The worst scare was in 1915 when a German Zeppelin dropped twelve bombs in the St. Catherine’s area of Guildford not far away whilst the pilot was looking for the gunpowder works.       


The Works played a prominent part in community life and took pride in itself as a benevolent employer. It provided a social life for the workers including a Works cricket team(with Blackheath employees),often playing against the Blackheath village team. There was also a male and female football team, the latter known as ‘The Pioneer Ladies’, with their own striped kit. In the years up to the war the Works held an annual fete and provided an outing to the sea by train. In Chilworth the Gresham Institute was established with art and science classes for all workers and their families. The large meadow between Dorking Road and the Works, running alongside Blacksmith Lane, had a cricket and football pitch. Today it is a housing estate and ribbon development. The Works even had its own beer at one time produced from the hop fields surrounding the site.


          At the end of the war, with many local men returning home, it was hoped they would be able to take up their former employment at the Works. Sadly, the decline in demand for gunpowder meant that on 16th June 1920, the workers were given a letter informing them that the company was going into voluntary liquidation and that the works would close at the end of the month.


Each worker received £5.00 for every year they had worked at the factory. This was a devastating blow to returning servicemen as jobs were scarce in the area, and the consequence was that some of the Blackheath men had to look further afield for employment and move out of the area.   


Some of the Works equipment was shipped off to Argentina and a number of buildings were fired, the best way to decontaminate former explosive buildings. However, today there are visible remains of some of the buildings in particular the paper works at the Blacksmith Lane end of the site and the incorporating mills of the Middle Works. There are many large circular edge runners around the site. It is still possible to see large mounds of earth with sheets of corrugated iron embedded in them. These became known as the ‘Chilworth Mounds’ within the industry and important in site safety development and the creation of protective blast banks.


At the entrance to the Works from Blacksmith Lane, known as the Middle Works, West Lodge still stands. This was the place where the workers would check-in for their shifts.

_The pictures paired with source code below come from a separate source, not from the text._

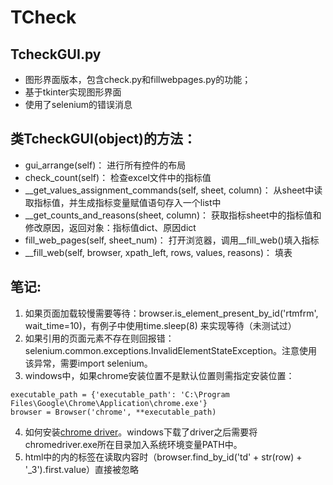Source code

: # TCheck
## TcheckGUI.py
- 图形界面版本，包含check.py和fillwebpages.py的功能；
- 基于tkinter实现图形界面
- 使用了selenium的错误消息
## 类TcheckGUI(object)的方法：
- gui_arrange(self)： 进行所有控件的布局
- check_count(self)： 检查excel文件中的指标值
- __get_values_assignment_commands(self, sheet, column)： 从sheet中读取指标值，并生成指标变量赋值语句存入一个list中
- __get_counts_and_reasons(sheet, column)： 获取指标sheet中的指标值和修改原因，返回对象：指标值dict、原因dict
- fill_web_pages(self, sheet_num)： 打开浏览器，调用__fill_web()填入指标
- __fill_web(self, browser, xpath_left, rows, values, reasons)： 填表

## 笔记:
1. 如果页面加载较慢需要等待：browser.is_element_present_by_id('rtmfrm', wait_time=10)，有例子中使用time.sleep(8) 来实现等待（未测试过）
2. 如果引用的页面元素不存在则回报错：selenium.common.exceptions.InvalidElementStateException。注意使用该异常，需要import selenium。
3. windows中，如果chrome安装位置不是默认位置则需指定安装位置：
```
executable_path = {'executable_path': 'C:\Program Files\Google\Chrome\Application\chrome.exe'}
browser = Browser('chrome', **executable_path)
```
4. 如何安装[chrome driver](http://splinter.readthedocs.io/en/latest/drivers/chrome.html)。windows下载了driver之后需要将chromedriver.exe所在目录加入系统环境变量PATH中。
5. html中的<td>内的<span>标签在读取<td>内容时（browser.find_by_id('td' + str(row) + '_3').first.value）直接被忽略
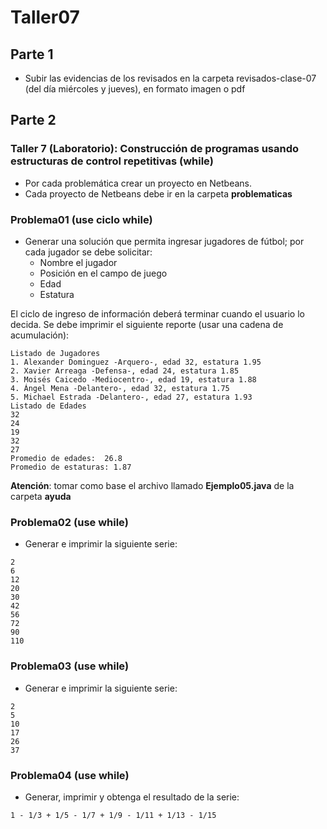 # Taller07
## Parte 1
* Subir las evidencias de los revisados en la carpeta revisados-clase-07 (del día miércoles y jueves), en formato imagen o pdf

## Parte 2

### Taller 7 (Laboratorio): Construcción de programas usando estructuras de control repetitivas (while)
* Por cada problemática crear un proyecto en Netbeans.
* Cada proyecto de Netbeans debe ir en la carpeta **problematicas**

### Problema01 (use ciclo while)
* Generar una solución que permita ingresar jugadores de fútbol; por cada jugador se debe solicitar:
	-	Nombre el jugador
	- 	Posición en el campo de juego
	- 	Edad
	- 	Estatura

El ciclo de ingreso de información deberá terminar cuando el usuario lo decida.
Se debe imprimir el siguiente reporte (usar una cadena de acumulación):

```
Listado de Jugadores
1. Alexander Dominguez -Arquero-, edad 32, estatura 1.95
2. Xavier Arreaga -Defensa-, edad 24, estatura 1.85
3. Moisés Caicedo -Mediocentro-, edad 19, estatura 1.88
4. Ángel Mena -Delantero-, edad 32, estatura 1.75
5. Michael Estrada -Delantero-, edad 27, estatura 1.93
Listado de Edades
32
24
19
32
27
Promedio de edades:  26.8
Promedio de estaturas: 1.87
```

**Atención**: tomar como base el archivo llamado **Ejemplo05.java** de la carpeta **ayuda**

### Problema02 (use while)
* Generar  e imprimir la siguiente serie:

```
2
6
12
20
30
42
56
72
90
110
```


### Problema03 (use while)
* Generar  e imprimir la siguiente serie:

```
2
5
10
17
26
37
```

### Problema04  (use while)
* Generar, imprimir  y obtenga el resultado de la serie:


```
1 - 1/3 + 1/5 - 1/7 + 1/9 - 1/11 + 1/13 - 1/15

```

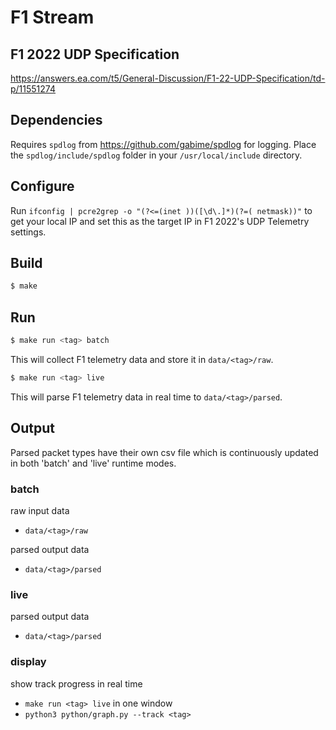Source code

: # F1 Stream

## F1 2022 UDP Specification

https://answers.ea.com/t5/General-Discussion/F1-22-UDP-Specification/td-p/11551274

## Dependencies

Requires `spdlog` from https://github.com/gabime/spdlog for logging. Place the `spdlog/include/spdlog` folder in your `/usr/local/include` directory.

## Configure

Run `ifconfig | pcre2grep -o "(?<=(inet ))([\d\.]*)(?=( netmask))"` to get your local IP and set this as the target IP in F1 2022's UDP Telemetry settings.

## Build

```sh
$ make
```

## Run

```sh
$ make run <tag> batch
```

This will collect F1 telemetry data and store it in `data/<tag>/raw`.

```sh
$ make run <tag> live
```

This will parse F1 telemetry data in real time to `data/<tag>/parsed`.

## Output

Parsed packet types have their own csv file which is continuously updated in both 'batch' and 'live' runtime modes.

### batch

raw input data
 - `data/<tag>/raw`

parsed output data
 - `data/<tag>/parsed`

### live

parsed output data
 - `data/<tag>/parsed`

### display

show track progress in real time
 - `make run <tag> live` in one window
 - `python3 python/graph.py --track <tag>`

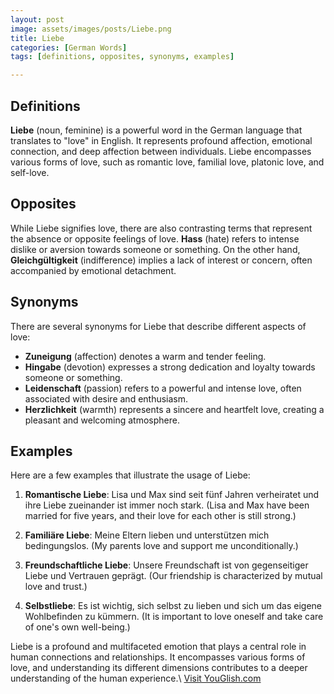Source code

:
 ```yaml
---
layout: post
image: assets/images/posts/Liebe.png
title: Liebe
categories: [German Words]
tags: [definitions, opposites, synonyms, examples]

---
```


## Definitions

**Liebe** (noun, feminine) is a powerful word in the German language that translates to "love" in English. It represents profound affection, emotional connection, and deep affection between individuals. Liebe encompasses various forms of love, such as romantic love, familial love, platonic love, and self-love.

## Opposites

While Liebe signifies love, there are also contrasting terms that represent the absence or opposite feelings of love. **Hass** (hate) refers to intense dislike or aversion towards someone or something. On the other hand, **Gleichgültigkeit** (indifference) implies a lack of interest or concern, often accompanied by emotional detachment.

## Synonyms

There are several synonyms for Liebe that describe different aspects of love:

- **Zuneigung** (affection) denotes a warm and tender feeling.
- **Hingabe** (devotion) expresses a strong dedication and loyalty towards someone or something.
- **Leidenschaft** (passion) refers to a powerful and intense love, often associated with desire and enthusiasm.
- **Herzlichkeit** (warmth) represents a sincere and heartfelt love, creating a pleasant and welcoming atmosphere.

## Examples

Here are a few examples that illustrate the usage of Liebe:

1. **Romantische Liebe**: Lisa und Max sind seit fünf Jahren verheiratet und ihre Liebe zueinander ist immer noch stark. (Lisa and Max have been married for five years, and their love for each other is still strong.)

2. **Familiäre Liebe**: Meine Eltern lieben und unterstützen mich bedingungslos. (My parents love and support me unconditionally.)

3. **Freundschaftliche Liebe**: Unsere Freundschaft ist von gegenseitiger Liebe und Vertrauen geprägt. (Our friendship is characterized by mutual love and trust.)

4. **Selbstliebe**: Es ist wichtig, sich selbst zu lieben und sich um das eigene Wohlbefinden zu kümmern. (It is important to love oneself and take care of one's own well-being.)

Liebe is a profound and multifaceted emotion that plays a central role in human connections and relationships. It encompasses various forms of love, and understanding its different dimensions contributes to a deeper understanding of the human experience.\ <a id="yg-widget-0" class="youglish-widget" data-query="Liebe" data-lang="german" data-components="8412" data-auto-start="0" data-bkg-color="theme_light" data-title="How%20to%20pronounce%20Liebe%20in%20German"  rel="nofollow" href="https://youglish.com">Visit YouGlish.com</a><script async src="https://youglish.com/public/emb/widget.js" charset="utf-8"></script>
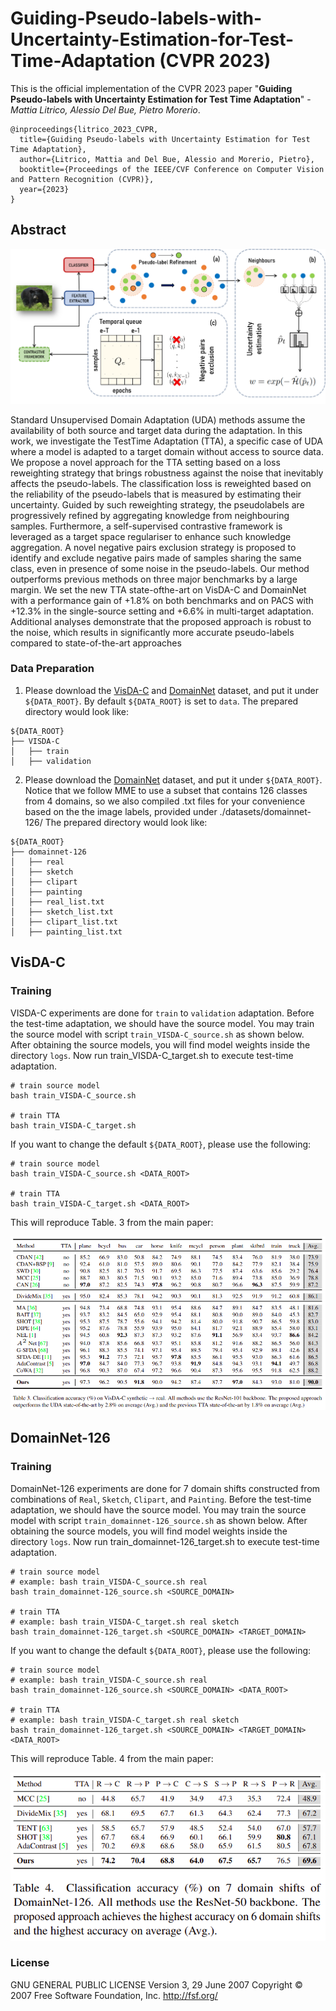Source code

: # Guiding-Pseudo-labels-with-Uncertainty-Estimation-for-Test-Time-Adaptation (CVPR 2023)

This is the official implementation of the CVPR 2023 paper "**Guiding Pseudo-labels with Uncertainty Estimation for Test Time Adaptation**" - _Mattia Litrico, Alessio Del Bue, Pietro Morerio_.

```
@inproceedings{litrico_2023_CVPR,
  title={Guiding Pseudo-labels with Uncertainty Estimation for Test Time Adaptation},
  author={Litrico, Mattia and Del Bue, Alessio and Morerio, Pietro},
  booktitle={Proceedings of the IEEE/CVF Conference on Computer Vision and Pattern Recognition (CVPR)},
  year={2023}
}
```

## Abstract

![](images/main_fig.png)

Standard Unsupervised Domain Adaptation (UDA) methods assume the availability of both source and target data during the adaptation. In this work, we investigate the TestTime Adaptation (TTA), a specific case of UDA where a model is adapted to a target domain without access to source data. 
We propose a novel approach for the TTA setting based on a loss reweighting strategy that brings robustness against the noise that inevitably affects the pseudo-labels. 
The classification loss is reweighted based on the reliability of the pseudo-labels that is measured by estimating their uncertainty. 
Guided by such reweighting strategy, the pseudolabels are progressively refined by aggregating knowledge from neighbouring samples. 
Furthermore, a self-supervised contrastive framework is leveraged as a target space regulariser to enhance such knowledge aggregation. 
A novel negative pairs exclusion strategy is proposed to identify and exclude negative pairs made of samples sharing the same class, even in presence of some noise in the pseudo-labels. Our method outperforms previous methods on three major benchmarks by a large margin. 
We set the new TTA state-ofthe-art on VisDA-C and DomainNet with a performance gain of +1.8% on both benchmarks and on PACS with +12.3% in the single-source setting and +6.6% in multi-target adaptation. 
Additional analyses demonstrate that the proposed approach is robust to the noise, which results in significantly more accurate pseudo-labels compared to state-of-the-art approaches


### Data Preparation
1. Please download the [VisDA-C](https://github.com/VisionLearningGroup/taskcv-2017-public/tree/master/classification) and [DomainNet](http://ai.bu.edu/M3SDA/) dataset, and put it under ```${DATA_ROOT}```. 
By default ```${DATA_ROOT}``` is set to ```data```.
The prepared directory would look like:
```
${DATA_ROOT}
├── VISDA-C
│   ├── train
│   ├── validation
```

2. Please download the [DomainNet](http://ai.bu.edu/M3SDA/) dataset, and put it under ```${DATA_ROOT}```. 
Notice that we follow MME to use a subset that contains 126 classes from 4 domains, so we also compiled .txt files for your convenience based on the the image labels, provided under ./datasets/domainnet-126/
The prepared directory would look like:
```
${DATA_ROOT}
├── domainnet-126
│   ├── real
│   ├── sketch
│   ├── clipart
│   ├── painting
│   ├── real_list.txt
│   ├── sketch_list.txt
│   ├── clipart_list.txt
│   ├── painting_list.txt
```
## VisDA-C

###  Training

VISDA-C experiments are done for ```train``` to ```validation``` adaptation. 
Before the test-time adaptation, we should have the source model. 
You may train the source model with script ```train_VISDA-C_source.sh``` as shown below.
After obtaining the source models, you will find model weights inside the directory ```logs```. 
Now run train_VISDA-C_target.sh to execute test-time adaptation.

```
# train source model
bash train_VISDA-C_source.sh

# train TTA
bash train_VISDA-C_target.sh
```

If you want to change the default ```${DATA_ROOT}```, please use the following:

```
# train source model
bash train_VISDA-C_source.sh <DATA_ROOT>

# train TTA
bash train_VISDA-C_target.sh <DATA_ROOT>
```

This will reproduce Table. 3 from the main paper:

![](images/main_paper_visdac_results.png)

## DomainNet-126

###  Training

DomainNet-126 experiments are done for 7 domain shifts constructed from combinations of ```Real```, ```Sketch```, ```Clipart```, and ```Painting```. 
Before the test-time adaptation, we should have the source model. 
You may train the source model with script ```train_domainnet-126_source.sh``` as shown below.
After obtaining the source models, you will find model weights inside the directory ```logs```. 
Now run train_domainnet-126_target.sh to execute test-time adaptation.

```
# train source model
# example: bash train_VISDA-C_source.sh real
bash train_domainnet-126_source.sh <SOURCE_DOMAIN>

# train TTA
# example: bash train_VISDA-C_target.sh real sketch
bash train_domainnet-126_target.sh <SOURCE_DOMAIN> <TARGET_DOMAIN>
```
If you want to change the default ```${DATA_ROOT}```, please use the following:

```
# train source model
# example: bash train_VISDA-C_source.sh real
bash train_domainnet-126_source.sh <SOURCE_DOMAIN> <DATA_ROOT>

# train TTA
# example: bash train_VISDA-C_target.sh real sketch
bash train_domainnet-126_target.sh <SOURCE_DOMAIN> <TARGET_DOMAIN> <DATA_ROOT>
```

This will reproduce Table. 4 from the main paper:

![](images/main_paper_domainnet_results.png)

### License

GNU GENERAL PUBLIC LICENSE 
Version 3, 29 June 2007
Copyright © 2007 Free Software Foundation, Inc. <http://fsf.org/>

One of the heavy iron paper rollers (calender) used to finish the paper process also still exists, it is a piece of industrial history and can be seen nestling on the edge of the Blackheath Cricket pitch. After the paper  factory closed due to a fire, it was transported to Blackheath to use as a roller for the cricket wicket.


The Chilworth Gunpowder Works and Blackheath are intertwined in their history, a fascinating place even today.